Action item =>
Each line of the data below holding the word "which" must be copied.

Supplied records =>
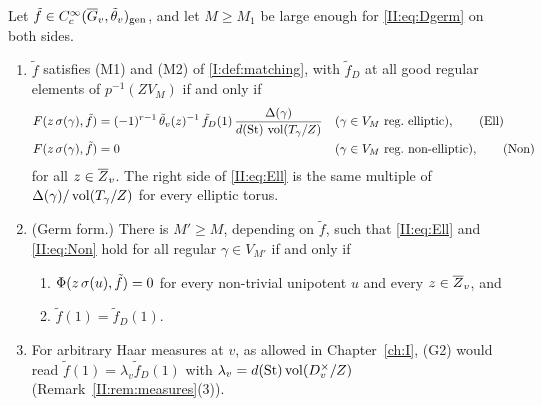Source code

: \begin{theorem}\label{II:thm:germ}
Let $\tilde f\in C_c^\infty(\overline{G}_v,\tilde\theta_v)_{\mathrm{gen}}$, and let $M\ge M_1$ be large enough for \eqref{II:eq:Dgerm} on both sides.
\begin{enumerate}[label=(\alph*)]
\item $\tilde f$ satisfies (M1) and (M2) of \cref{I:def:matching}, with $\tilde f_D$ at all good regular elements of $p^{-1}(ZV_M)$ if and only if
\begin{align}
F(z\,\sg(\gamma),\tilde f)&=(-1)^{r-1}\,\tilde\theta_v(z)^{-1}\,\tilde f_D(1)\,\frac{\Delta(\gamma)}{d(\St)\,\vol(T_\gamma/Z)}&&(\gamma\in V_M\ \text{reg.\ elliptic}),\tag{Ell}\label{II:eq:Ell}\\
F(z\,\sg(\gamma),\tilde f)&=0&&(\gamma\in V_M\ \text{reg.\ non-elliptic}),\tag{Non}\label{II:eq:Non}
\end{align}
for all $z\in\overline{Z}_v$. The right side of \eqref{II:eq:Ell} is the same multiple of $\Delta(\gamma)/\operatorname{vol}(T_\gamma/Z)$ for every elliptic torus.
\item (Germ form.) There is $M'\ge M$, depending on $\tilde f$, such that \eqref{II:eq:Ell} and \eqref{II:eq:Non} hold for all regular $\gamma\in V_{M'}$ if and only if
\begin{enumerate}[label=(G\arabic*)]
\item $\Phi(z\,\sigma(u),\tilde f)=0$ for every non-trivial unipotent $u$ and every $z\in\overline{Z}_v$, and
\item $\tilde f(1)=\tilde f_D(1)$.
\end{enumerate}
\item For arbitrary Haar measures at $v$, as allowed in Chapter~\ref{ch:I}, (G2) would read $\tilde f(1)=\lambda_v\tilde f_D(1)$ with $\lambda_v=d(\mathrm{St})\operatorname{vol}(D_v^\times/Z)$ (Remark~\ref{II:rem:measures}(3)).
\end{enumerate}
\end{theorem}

* * *

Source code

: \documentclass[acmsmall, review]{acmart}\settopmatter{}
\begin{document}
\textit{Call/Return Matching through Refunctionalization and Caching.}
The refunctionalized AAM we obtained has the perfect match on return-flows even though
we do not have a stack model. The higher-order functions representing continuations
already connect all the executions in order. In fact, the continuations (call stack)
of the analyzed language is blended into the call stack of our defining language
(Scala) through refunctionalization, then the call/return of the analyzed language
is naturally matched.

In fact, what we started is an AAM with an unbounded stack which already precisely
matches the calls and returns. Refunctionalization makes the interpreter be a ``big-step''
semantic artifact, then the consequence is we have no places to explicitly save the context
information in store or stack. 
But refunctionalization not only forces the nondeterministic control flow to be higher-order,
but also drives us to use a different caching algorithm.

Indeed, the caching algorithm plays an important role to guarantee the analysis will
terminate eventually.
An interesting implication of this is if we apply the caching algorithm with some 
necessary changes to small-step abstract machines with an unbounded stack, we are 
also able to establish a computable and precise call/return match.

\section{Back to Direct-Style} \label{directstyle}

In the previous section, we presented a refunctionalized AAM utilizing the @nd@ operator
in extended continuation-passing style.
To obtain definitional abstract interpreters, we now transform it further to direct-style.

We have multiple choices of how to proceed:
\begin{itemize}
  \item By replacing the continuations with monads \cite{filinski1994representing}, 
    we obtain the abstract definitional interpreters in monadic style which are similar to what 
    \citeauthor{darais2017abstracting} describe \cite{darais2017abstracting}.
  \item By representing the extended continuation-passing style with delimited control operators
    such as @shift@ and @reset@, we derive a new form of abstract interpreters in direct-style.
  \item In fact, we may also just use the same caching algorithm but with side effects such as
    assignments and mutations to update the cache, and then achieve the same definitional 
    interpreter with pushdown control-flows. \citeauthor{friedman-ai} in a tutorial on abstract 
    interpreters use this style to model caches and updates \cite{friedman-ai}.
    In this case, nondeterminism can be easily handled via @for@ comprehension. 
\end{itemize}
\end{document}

Output for this exercise =>
In fact, what we started is an AAM with an unbounded stack which already precisely
    we obtain the abstract definitional interpreters in monadic style which are similar to what 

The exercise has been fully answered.